[Stored items]

● ● ● ● ● ● ●

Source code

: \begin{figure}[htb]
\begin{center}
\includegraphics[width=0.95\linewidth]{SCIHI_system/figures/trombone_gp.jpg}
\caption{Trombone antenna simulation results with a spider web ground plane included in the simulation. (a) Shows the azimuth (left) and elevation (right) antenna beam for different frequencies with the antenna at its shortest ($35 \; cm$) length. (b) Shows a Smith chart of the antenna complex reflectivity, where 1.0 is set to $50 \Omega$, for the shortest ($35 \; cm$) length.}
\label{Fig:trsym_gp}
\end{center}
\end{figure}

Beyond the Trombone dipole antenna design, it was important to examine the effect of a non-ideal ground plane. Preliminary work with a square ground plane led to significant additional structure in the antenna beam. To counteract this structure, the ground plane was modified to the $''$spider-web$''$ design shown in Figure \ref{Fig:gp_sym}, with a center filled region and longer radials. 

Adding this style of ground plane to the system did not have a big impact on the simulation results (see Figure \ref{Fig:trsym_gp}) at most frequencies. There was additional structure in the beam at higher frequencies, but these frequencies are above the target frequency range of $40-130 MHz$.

● ● ● ● ● ● ●

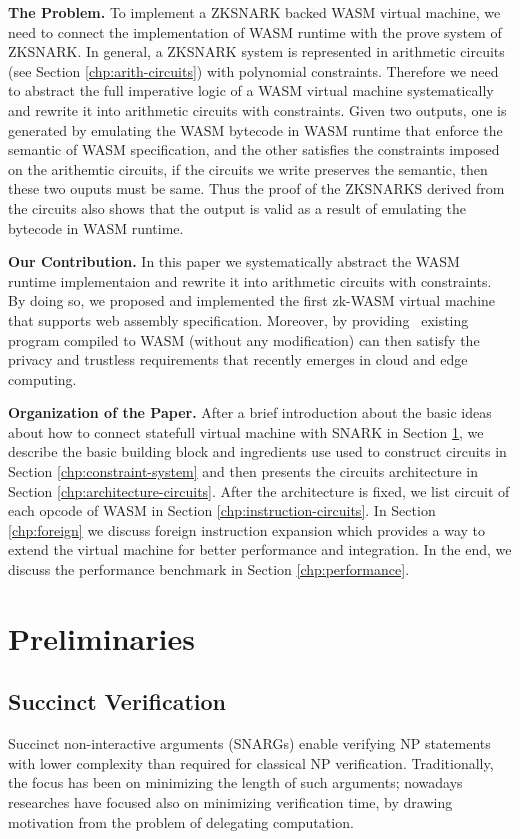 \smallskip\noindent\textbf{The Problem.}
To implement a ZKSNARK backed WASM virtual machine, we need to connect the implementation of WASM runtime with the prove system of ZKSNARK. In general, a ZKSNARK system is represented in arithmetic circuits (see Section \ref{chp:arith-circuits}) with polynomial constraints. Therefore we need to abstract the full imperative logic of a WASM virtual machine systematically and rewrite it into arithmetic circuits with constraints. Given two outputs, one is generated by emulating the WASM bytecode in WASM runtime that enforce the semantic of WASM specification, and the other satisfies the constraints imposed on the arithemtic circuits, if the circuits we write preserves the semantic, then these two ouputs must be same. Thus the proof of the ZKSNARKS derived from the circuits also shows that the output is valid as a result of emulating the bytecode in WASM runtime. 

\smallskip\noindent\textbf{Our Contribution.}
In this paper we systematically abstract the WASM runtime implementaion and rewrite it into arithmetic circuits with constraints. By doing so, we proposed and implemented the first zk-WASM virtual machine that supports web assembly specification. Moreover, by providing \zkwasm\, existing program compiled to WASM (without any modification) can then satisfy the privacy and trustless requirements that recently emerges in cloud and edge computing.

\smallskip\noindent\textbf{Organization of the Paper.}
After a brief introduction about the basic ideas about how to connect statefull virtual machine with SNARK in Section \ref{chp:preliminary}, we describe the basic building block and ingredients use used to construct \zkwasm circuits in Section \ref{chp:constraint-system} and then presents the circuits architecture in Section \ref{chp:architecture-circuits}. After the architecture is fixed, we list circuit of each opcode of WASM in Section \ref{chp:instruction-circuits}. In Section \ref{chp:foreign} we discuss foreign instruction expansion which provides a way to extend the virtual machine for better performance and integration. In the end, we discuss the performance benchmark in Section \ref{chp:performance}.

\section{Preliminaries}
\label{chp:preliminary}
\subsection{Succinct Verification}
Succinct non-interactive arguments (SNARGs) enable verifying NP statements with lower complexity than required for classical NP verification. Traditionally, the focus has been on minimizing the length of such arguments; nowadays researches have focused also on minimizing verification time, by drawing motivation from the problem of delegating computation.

● ● ● ● ● ● ●

AIM OF THE TASK -> Above are the records; print exactly the lines from the line with "Beyond the Trombone" to the line with "Adding this style", including both, and nothing else.

TASK SOLUTION ->
Beyond the Trombone dipole antenna design, it was important to examine the effect of a non-ideal ground plane. Preliminary work with a square ground plane led to significant additional structure in the antenna beam. To counteract this structure, the ground plane was modified to the $''$spider-web$''$ design shown in Figure \ref{Fig:gp_sym}, with a center filled region and longer radials. 

Adding this style of ground plane to the system did not have a big impact on the simulation results (see Figure \ref{Fig:trsym_gp}) at most frequencies. There was additional structure in the beam at higher frequencies, but these frequencies are above the target frequency range of $40-130 MHz$.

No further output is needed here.